**Exercise requirements**
Below are the records. Gather each line that holds "Aunt".
:: Data listing
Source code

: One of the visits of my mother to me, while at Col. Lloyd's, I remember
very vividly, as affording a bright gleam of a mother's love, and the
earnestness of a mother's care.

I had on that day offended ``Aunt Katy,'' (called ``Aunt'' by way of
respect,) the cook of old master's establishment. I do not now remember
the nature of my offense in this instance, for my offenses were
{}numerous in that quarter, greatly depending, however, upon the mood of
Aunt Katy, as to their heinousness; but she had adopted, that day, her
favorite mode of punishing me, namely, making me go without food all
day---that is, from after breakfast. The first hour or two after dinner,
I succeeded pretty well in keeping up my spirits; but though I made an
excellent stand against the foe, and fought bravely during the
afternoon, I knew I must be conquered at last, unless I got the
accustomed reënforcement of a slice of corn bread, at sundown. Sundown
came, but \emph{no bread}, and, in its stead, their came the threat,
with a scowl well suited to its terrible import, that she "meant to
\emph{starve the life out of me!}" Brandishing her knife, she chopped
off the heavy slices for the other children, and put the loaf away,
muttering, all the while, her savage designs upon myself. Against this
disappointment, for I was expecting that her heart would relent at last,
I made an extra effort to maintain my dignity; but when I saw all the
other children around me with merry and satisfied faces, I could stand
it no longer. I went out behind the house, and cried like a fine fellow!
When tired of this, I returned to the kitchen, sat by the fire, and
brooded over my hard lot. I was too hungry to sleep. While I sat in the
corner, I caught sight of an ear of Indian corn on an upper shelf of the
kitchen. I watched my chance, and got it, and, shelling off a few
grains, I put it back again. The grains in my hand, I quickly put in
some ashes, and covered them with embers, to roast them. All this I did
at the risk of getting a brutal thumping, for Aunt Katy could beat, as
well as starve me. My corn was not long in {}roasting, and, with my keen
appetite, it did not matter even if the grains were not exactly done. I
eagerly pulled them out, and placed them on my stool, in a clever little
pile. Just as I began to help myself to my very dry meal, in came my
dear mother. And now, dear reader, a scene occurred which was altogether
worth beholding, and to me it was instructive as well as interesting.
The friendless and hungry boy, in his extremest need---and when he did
::::
**Written response**
I had on that day offended ``Aunt Katy,'' (called ``Aunt'' by way of
Aunt Katy, as to their heinousness; but she had adopted, that day, her
at the risk of getting a brutal thumping, for Aunt Katy could beat, as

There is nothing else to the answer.